Among GOP circles, Gaetz is remembered as the man who stalled Congress for a week as he refused to go along with his party’s election of Kevin McCarthy as Speaker of the House. Ironically, Gaetz also successfully ousted McCarthy as Speaker only a few months later — a move that the former speaker has vowed to avenge.
Aside from being grossly unqualified for the post (which appears to be a prerequisite for Donald Trump), Gaetz was seemingly selected because he’d be a faithful and ruthless hitman. Trump has bragged that if elected, he will jail politicians, journalists, and others who dared to berate and/or challenge him in public. After the hit job he did on McCarthy, Gaetz has proven himself capable of exacting revenge against Trump’s enemies.

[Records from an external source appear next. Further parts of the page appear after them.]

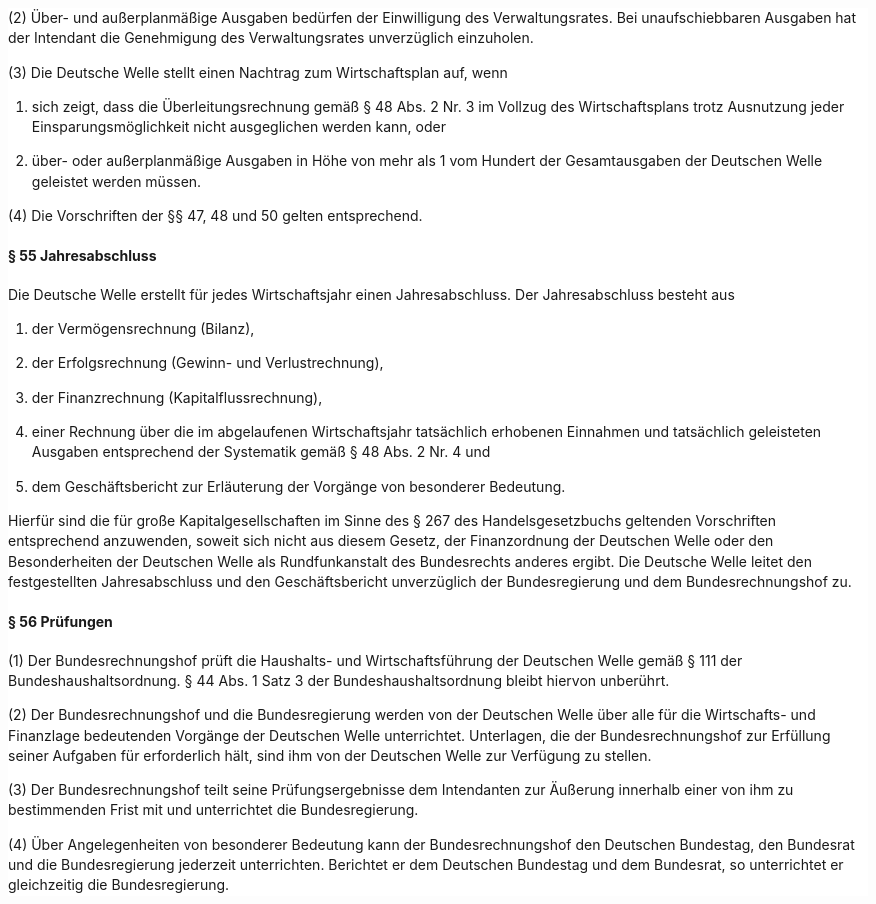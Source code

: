 (2) Über- und außerplanmäßige Ausgaben bedürfen der Einwilligung des Verwaltungsrates. Bei unaufschiebbaren Ausgaben hat der Intendant die Genehmigung des Verwaltungsrates unverzüglich einzuholen.

(3) Die Deutsche Welle stellt einen Nachtrag zum Wirtschaftsplan auf, wenn

1.  sich zeigt, dass die Überleitungsrechnung gemäß § 48 Abs. 2 Nr. 3 im Vollzug des Wirtschaftsplans trotz Ausnutzung jeder Einsparungsmöglichkeit nicht ausgeglichen werden kann, oder


2.  über- oder außerplanmäßige Ausgaben in Höhe von mehr als 1 vom Hundert der Gesamtausgaben der Deutschen Welle geleistet werden müssen.




(4) Die Vorschriften der §§ 47, 48 und 50 gelten entsprechend.


#### § 55 Jahresabschluss

Die Deutsche Welle erstellt für jedes Wirtschaftsjahr einen Jahresabschluss. Der Jahresabschluss besteht aus

1.  der Vermögensrechnung (Bilanz),


2.  der Erfolgsrechnung (Gewinn- und Verlustrechnung),


3.  der Finanzrechnung (Kapitalflussrechnung),


4.  einer Rechnung über die im abgelaufenen Wirtschaftsjahr tatsächlich erhobenen Einnahmen und tatsächlich geleisteten Ausgaben entsprechend der Systematik gemäß § 48 Abs. 2 Nr. 4 und


5.  dem Geschäftsbericht zur Erläuterung der Vorgänge von besonderer Bedeutung.



Hierfür sind die für große Kapitalgesellschaften im Sinne des § 267 des Handelsgesetzbuchs geltenden Vorschriften entsprechend anzuwenden, soweit sich nicht aus diesem Gesetz, der Finanzordnung der Deutschen Welle oder den Besonderheiten der Deutschen Welle als Rundfunkanstalt des Bundesrechts anderes ergibt. Die Deutsche Welle leitet den festgestellten Jahresabschluss und den Geschäftsbericht unverzüglich der Bundesregierung und dem Bundesrechnungshof zu.


#### § 56 Prüfungen

(1) Der Bundesrechnungshof prüft die Haushalts- und Wirtschaftsführung der Deutschen Welle gemäß § 111 der Bundeshaushaltsordnung. § 44 Abs. 1 Satz 3 der Bundeshaushaltsordnung bleibt hiervon unberührt.

(2) Der Bundesrechnungshof und die Bundesregierung werden von der Deutschen Welle über alle für die Wirtschafts- und Finanzlage bedeutenden Vorgänge der Deutschen Welle unterrichtet. Unterlagen, die der Bundesrechnungshof zur Erfüllung seiner Aufgaben für erforderlich hält, sind ihm von der Deutschen Welle zur Verfügung zu stellen.

(3) Der Bundesrechnungshof teilt seine Prüfungsergebnisse dem Intendanten zur Äußerung innerhalb einer von ihm zu bestimmenden Frist mit und unterrichtet die Bundesregierung.

(4) Über Angelegenheiten von besonderer Bedeutung kann der Bundesrechnungshof den Deutschen Bundestag, den Bundesrat und die Bundesregierung jederzeit unterrichten. Berichtet er dem Deutschen Bundestag und dem Bundesrat, so unterrichtet er gleichzeitig die Bundesregierung.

Is he qualified? Hell no. Will he do Trump’s bidding and turn the Justice Department into Trump’s personal vendetta machine? Absolutely!
The egotistical Trump loved running for president (and all the attention and accolades that came with it). However, he couldn’t give a damn about actually being president. So, he’s assembled a motley crew of Trump appointments whose sole purpose will be to serve their master without fail or question. Whatever else they do (or don’t do) for or to the country will be irrelevant since that’s not Trump’s focus.
As long as the orange clown can sit on his throne of power, rule as a dictator without anyone in or out of government daring to question his authority, stay out of jail for a history of crimes, act as a bully by exacting petty punishment against those he considers his “enemies within,” and receive Vladimir Putin and Kim Jong Il-type adoration and attention from his sycophants, Donald Trump will be a happy man.
So, welcome back to the Donald Trump Circus or, as some call it, the return of Hitler. With Republicans controlling the White House, the House of Representatives, and the Senate — all while deeply fearing King Trump — the next several years should be, um… interesting.
You asked for it, America. Now, you get what you deserve.
OK WASSUP! discusses Politics:
Trump appointments = a return to the Trump Circus.
Most of America has finally got the government they deserve. An historically destructive Clownshow. But a Clownshow, nonetheless. 🤡
And so be it.
As I mentioned last week, I no longer follow the national news at all and I’m so thankful for the Peace of mind God has given me!
I will continue take Life one day at a time!